The panel concludes the industry is worth saving but says the onus is on government to take a proactive interest in it. The panel said the onus is also on the industry to provide better service to their core customers, those who place wagers on horse races.
“Ontario’s horse racing industry is at a crossroads,” the report says. “A sustainable future is possible, but only if the government takes action now.”
For their part, the report says, track operators in Ontario often fail to meet their customers’ expectations. Consumers are attracted to competitive races with full fields, more horses in each race and large wagering pools, something that is often lacking, the report says.
Horse racing now operates in a global market. Racetracks in Ontario pull in about $20-million in net revenues a year from bets placed by individuals outside the province. At the same time, many Ontarians follow and place bets on horse racing in international markets. Nabbing a larger share of the competitive world market is crucial to the industry’s long-term sustainability, the report says.
Industry officials have complained they cannot survive without provincial funding. But the panel said it would be a mistake for the government to reinstate a program that had the province pay 20 per cent of slot revenues to racetrack operators in exchange for the Ontario Lottery and Gaming Corporation placing the machines at the tracks. Since the program began 15 years ago, racetracks have received $3.7-billion in slots revenue. Last year alone, the industry received $345-million.
On average, more than 60 per cent of purse money awarded in Ontario horse races comes from slots money. At some tracks, the slots make up more than 90 per cent of purses.
“The program has provided far more money than was needed to stabilize the industry – its original purpose – and has done so without compelling the industry to invest in a better consumer experience,” the report says.
But the report warns that the $50-million in transition funding the government has promised, spread over three years, is not enough. Just how much funding the panel is recommending is not known. It asked the government not to disclose the amount, saying this is something that should be negotiated between the province and the industry.
Ted McMeekin, Minister of Agriculture, Food and Rural Affairs, said in a statement he is prepared to negotiate. His overture was welcomed by Sue Leslie, president of the Ontario Horse Racing Industry Association.

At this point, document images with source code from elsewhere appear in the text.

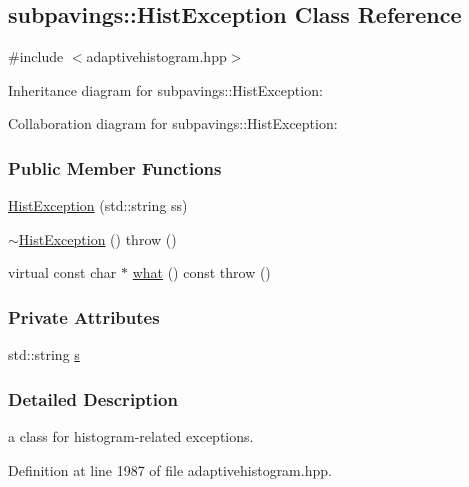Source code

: \hypertarget{classsubpavings_1_1HistException}{\subsection{subpavings\-:\-:\-Hist\-Exception \-Class \-Reference}
\label{classsubpavings_1_1HistException}
}


{\ttfamily \#include $<$adaptivehistogram.\-hpp$>$}



\-Inheritance diagram for subpavings\-:\-:\-Hist\-Exception\-:


\-Collaboration diagram for subpavings\-:\-:\-Hist\-Exception\-:
\subsubsection*{\-Public \-Member \-Functions}
\begin{DoxyCompactItemize}
\item 
\hyperlink{classsubpavings_1_1HistException_a30a3ad6d38a4913062edf162382fbe54}{\-Hist\-Exception} (std\-::string ss)
\item 
\hyperlink{classsubpavings_1_1HistException_acdc02a56739daf196a7d44e48951d83c}{$\sim$\-Hist\-Exception} ()  throw ()
\item 
virtual const char $\ast$ \hyperlink{classsubpavings_1_1HistException_a08b10aa1f131d863b2260fca714afdbe}{what} () const   throw ()
\end{DoxyCompactItemize}
\subsubsection*{\-Private \-Attributes}
\begin{DoxyCompactItemize}
\item 
std\-::string \hyperlink{classsubpavings_1_1HistException_a0fa63652ca7c257562f3c590805d5d06}{s}
\end{DoxyCompactItemize}


\subsubsection{\-Detailed \-Description}
a class for histogram-\/related exceptions. 

\-Definition at line 1987 of file adaptivehistogram.\-hpp.



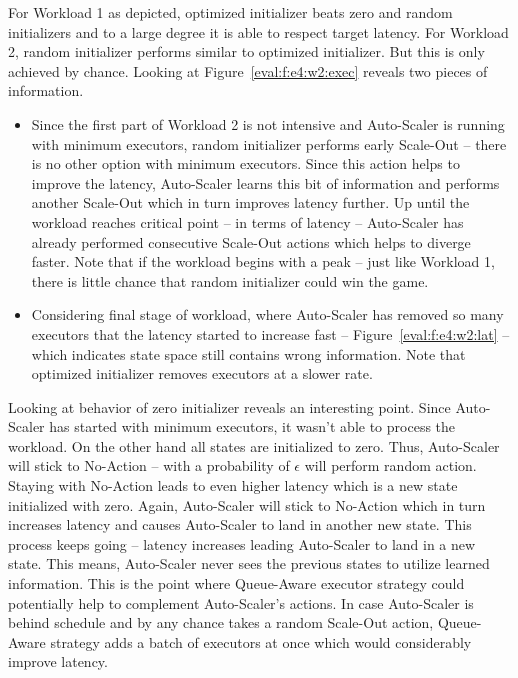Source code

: For Workload 1 as depicted, optimized initializer beats zero and random initializers and to a large degree it is able to respect target latency. For Workload 2, random initializer performs similar to optimized initializer. But this is only achieved by chance. Looking at Figure~\ref{eval:f:e4:w2:exec} reveals two pieces of information.
\begin{itemize}
    \item Since the first part of Workload 2 is not intensive and Auto-Scaler is running with minimum executors, random initializer performs early Scale-Out -- there is no other option with minimum executors. Since this action helps to improve the latency, Auto-Scaler learns this bit of information and performs another Scale-Out which in turn improves latency further. Up until the workload reaches critical point -- in terms of latency -- Auto-Scaler has already performed consecutive Scale-Out actions which helps to diverge faster. Note that if the workload begins with a peak -- just like Workload 1, there is little chance that random initializer could win the game.
    \item Considering final stage of workload, where Auto-Scaler has removed so many executors that the latency started to increase fast -- Figure~\ref{eval:f:e4:w2:lat} -- which indicates state space still contains wrong information. Note that optimized initializer removes executors at a slower rate.
\end{itemize}

Looking at behavior of zero initializer reveals an interesting point. Since Auto-Scaler has started with minimum executors, it wasn't able to process the workload. On the other hand all states are initialized to zero. Thus, Auto-Scaler will stick to No-Action -- with a probability of $\epsilon$ will perform random action. Staying with No-Action leads to even higher latency which is a new state initialized with zero. Again, Auto-Scaler will stick to No-Action which in turn increases latency and causes Auto-Scaler to land in another new state. This process keeps going -- latency increases leading Auto-Scaler to land in a new state. This means, Auto-Scaler never sees the previous states to utilize learned information. This is the point where Queue-Aware executor strategy could potentially help to complement Auto-Scaler's actions. In case Auto-Scaler is behind schedule and by any chance takes a random Scale-Out action, Queue-Aware strategy adds a batch of executors at once which would considerably improve latency.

“As our industry continues to crumble around us, OHRIA can’t sufficiently state the urgency for these negotiations to commence immediately,” she said.
New Democratic Party MPP Taras Natyshak accused the government of leaving the industry “out in the cold” by pulling the funding.
“With a swipe of a pen and without any consultation, the government cancelled a revenue generating program without providing an alternative to the industry,” he said in a statement.